An improved uncertainty propagation method for robust i-vector based speaker recognition
This work addresses robust speaker recognition for noisy environments, but it is incremental as it builds on existing uncertainty propagation methods.
The paper tackles performance degradation in speaker recognition systems due to distorted speech by proposing a complete uncertainty propagation method that models uncertainty in both Baum-Welch statistics and i-vector derivation, achieving a 4% relative improvement in equal error rate on the NIST-SRE corpus compared to a baseline.
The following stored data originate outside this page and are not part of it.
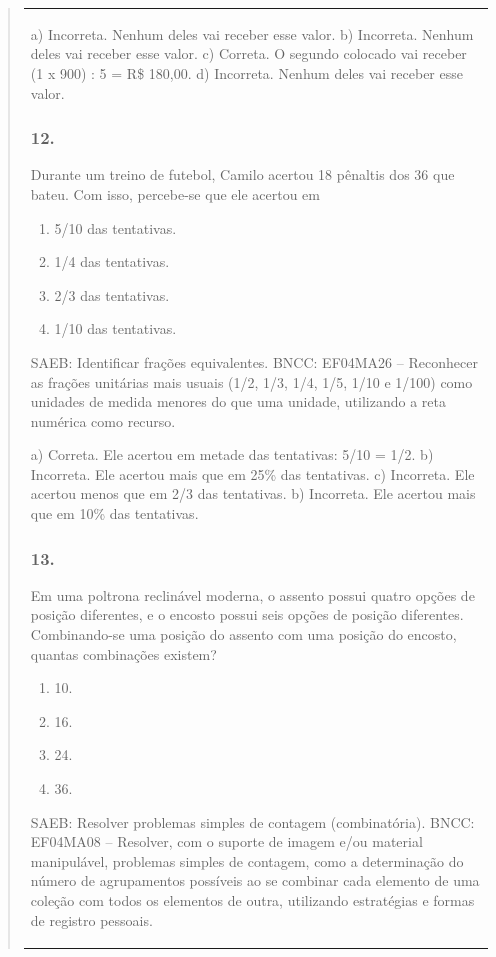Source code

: \begin{mdframed}[linewidth=2pt,linecolor=salmao,roundcorner=2pt]
\begin{itemize}
{\begin{itemize}
\begin{escolha}
{\begin{quote}
{\begin{escolha}
{{{{{\begin{longtable}[]{@{}l@{}}
\begin{itemize}
{a) Incorreta. Nenhum deles vai receber esse valor.
b) Incorreta. Nenhum deles vai receber esse valor.
c) Correta. O segundo colocado vai receber (1 x 900) : 5 = R\$ 180,00.
d) Incorreta. Nenhum deles vai receber esse valor.

\subsubsection{12.}

Durante um treino de futebol, Camilo acertou 18 pênaltis dos 36 que
bateu. Com isso, percebe-se que ele acertou em

\begin{enumerate}
\item
  5/10 das tentativas.
\item
  1/4 das tentativas.
\item
  2/3 das tentativas.
\item
  1/10 das tentativas.
\end{enumerate}

SAEB: Identificar frações equivalentes.
BNCC: EF04MA26 -- Reconhecer as frações unitárias mais usuais (1/2, 1/3, 1/4, 1/5, 1/10 e 1/100) como
unidades de medida menores do que uma unidade, utilizando a reta numérica como recurso.

a) Correta. Ele acertou em metade das tentativas: 5/10 = 1/2.
b) Incorreta. Ele acertou mais que em 25\% das tentativas.
c) Incorreta. Ele acertou menos que em 2/3 das tentativas.
b) Incorreta. Ele acertou mais que em 10\% das tentativas.

\subsubsection{13.}

Em uma poltrona reclinável moderna, o assento possui quatro opções de posição
diferentes, e o encosto possui seis opções de posição diferentes. Combinando-se uma posição do assento com uma posição do encosto, quantas combinações existem?

\begin{enumerate}
\item
  10.
\item
  16.
\item
  24.
\item
  36.
\end{enumerate}

SAEB: Resolver problemas simples de contagem (combinatória).
BNCC: EF04MA08 -- Resolver, com o suporte de imagem e/ou material manipulável, problemas simples
de contagem, como a determinação do número de agrupamentos possíveis ao se combinar cada
elemento de uma coleção com todos os elementos de outra, utilizando estratégias e formas de
registro pessoais.

}
\end{itemize}
\end{longtable}}}}}}
\end{escolha}}
\end{quote}}
\end{escolha}
\end{itemize}}
\end{itemize}
\end{mdframed}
The performance of automatic speaker recognition systems degrades when facing distorted speech data containing additive noise and/or reverberation. Statistical uncertainty propagation has been introduced as a promising paradigm to address this challenge. So far, different uncertainty propagation methods have been proposed to compensate noise and reverberation in i-vectors in the context of speaker recognition. They have achieved promising results on small datasets such as YOHO and Wall Street Journal, but little or no improvement on the larger, highly variable NIST Speaker Recognition Evaluation (SRE) corpus. In this paper, we propose a complete uncertainty propagation method, whereby we model the effect of uncertainty both in the computation of unbiased Baum-Welch statistics and in the derivation of the posterior expectation of the i-vector. We conduct experiments on the NIST-SRE corpus mixed with real domestic noise and reverberation from the CHiME-2 corpus and preprocessed by multichannel speech enhancement. The proposed method improves the equal error rate (EER) by 4% relative compared to a conventional i-vector based speaker verification baseline. This is to be compared with previous methods which degrade performance.